Task statement:
Within the records that follow, find every line containing the string "Shopify". Copy those lines.

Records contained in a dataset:
*** Begin section ***

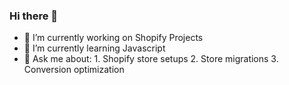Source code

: ### Hi there 👋

- 🔭 I’m currently working on Shopify Projects
- 🌱 I’m currently learning Javascript
- 💬 Ask me about:
      1. Shopify store setups
      2. Store migrations
      3. Conversion optimization
      
<!-- - 📫 How to reach me -->
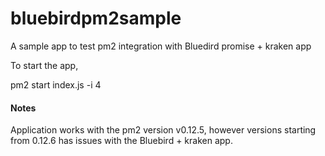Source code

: # bluebirdpm2sample

A sample app to test pm2 integration with Bluedird promise + kraken app 


To start the app, 

pm2 start index.js -i 4


#### Notes

Application works with the pm2 version v0.12.5, however versions starting from 0.12.6 has issues with the Bluebird + kraken app.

*** End section ***

Reply:
- 🔭 I’m currently working on Shopify Projects
      1. Shopify store setups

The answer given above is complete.